[Rendered images with source text]
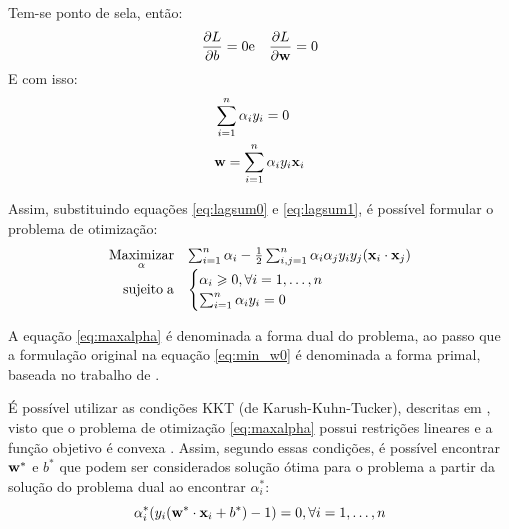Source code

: 
Tem-se ponto de sela, então:
\begin{eqnarray}\label{eq:sela}
  \frac{\partial{L}}{\partial{b}} = 0 & \text{e} & \frac{\partial{L}}{\partial{\mathbf{w}}} = 0
\end{eqnarray}
E com isso:
\begin{eqnarray}
&  \label{eq:lagsum0}  \sum_{i=1}^n{\alpha_i y_i} = 0 \\
&  \label{eq:lagsum1}  \mathbf{w} = \sum_{i=1}^n{\alpha_i y_i\mathbf{x}_i}
\end{eqnarray}

Assim, substituindo equações \ref{eq:lagsum0} e \ref{eq:lagsum1}, é possível formular o problema de otimização:
\begin{eqnarray}\label{eq:maxalpha}
\begin{array}{rl}
   \underset{\alpha}{\operatorname{Maximizar}}
   & \sum_{i=1}^n{\alpha_i - \frac{1}{2}}
                            \sum_{i,j=1}^n{\alpha_i\alpha_j y_i y_j(\mathbf{x}_i\cdot\mathbf{x}_j)} \\
\operatorname{sujeito\;a} &
  \begin{cases}
    \alpha_i \geqslant 0, \forall{i} = 1,\dotsc,n \\
    \sum_{i=1}^n{\alpha_i y_i} = 0
  \end{cases}
\end{array}
\end{eqnarray}

A equação \ref{eq:maxalpha} é denominada a forma dual do problema, ao passo que a formulação original na equação \ref{eq:min_w0} é denominada a forma primal, baseada no trabalho de .


É possível utilizar as condições KKT (de Karush-Kuhn-Tucker), descritas em , visto que o problema de otimização \ref{eq:maxalpha} possui restrições lineares e a função objetivo é convexa \cite{burges1998tutorial}. Assim, segundo essas condições, é possível encontrar $\mathbf{w^*}$ e $b^*$ que podem ser considerados solução ótima para o problema a partir da solução do problema dual ao encontrar $\alpha_i^*$:
\begin{equation}\label{eq:dualalpha}
  \alpha_i^*(y_i(\mathbf{w^*}\cdot\mathbf{x}_i+b^*) - 1) = 0, \forall{i}=1,\dotsc,n
\end{equation}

● **WHAT THE TASK ASKS**: Look over the records. Copy the lines that include the word "cdot".

● **SOLUTION TO THIS PROBLEM**:
                            \sum_{i,j=1}^n{\alpha_i\alpha_j y_i y_j(\mathbf{x}_i\cdot\mathbf{x}_j)} \\
  \alpha_i^*(y_i(\mathbf{w^*}\cdot\mathbf{x}_i+b^*) - 1) = 0, \forall{i}=1,\dotsc,n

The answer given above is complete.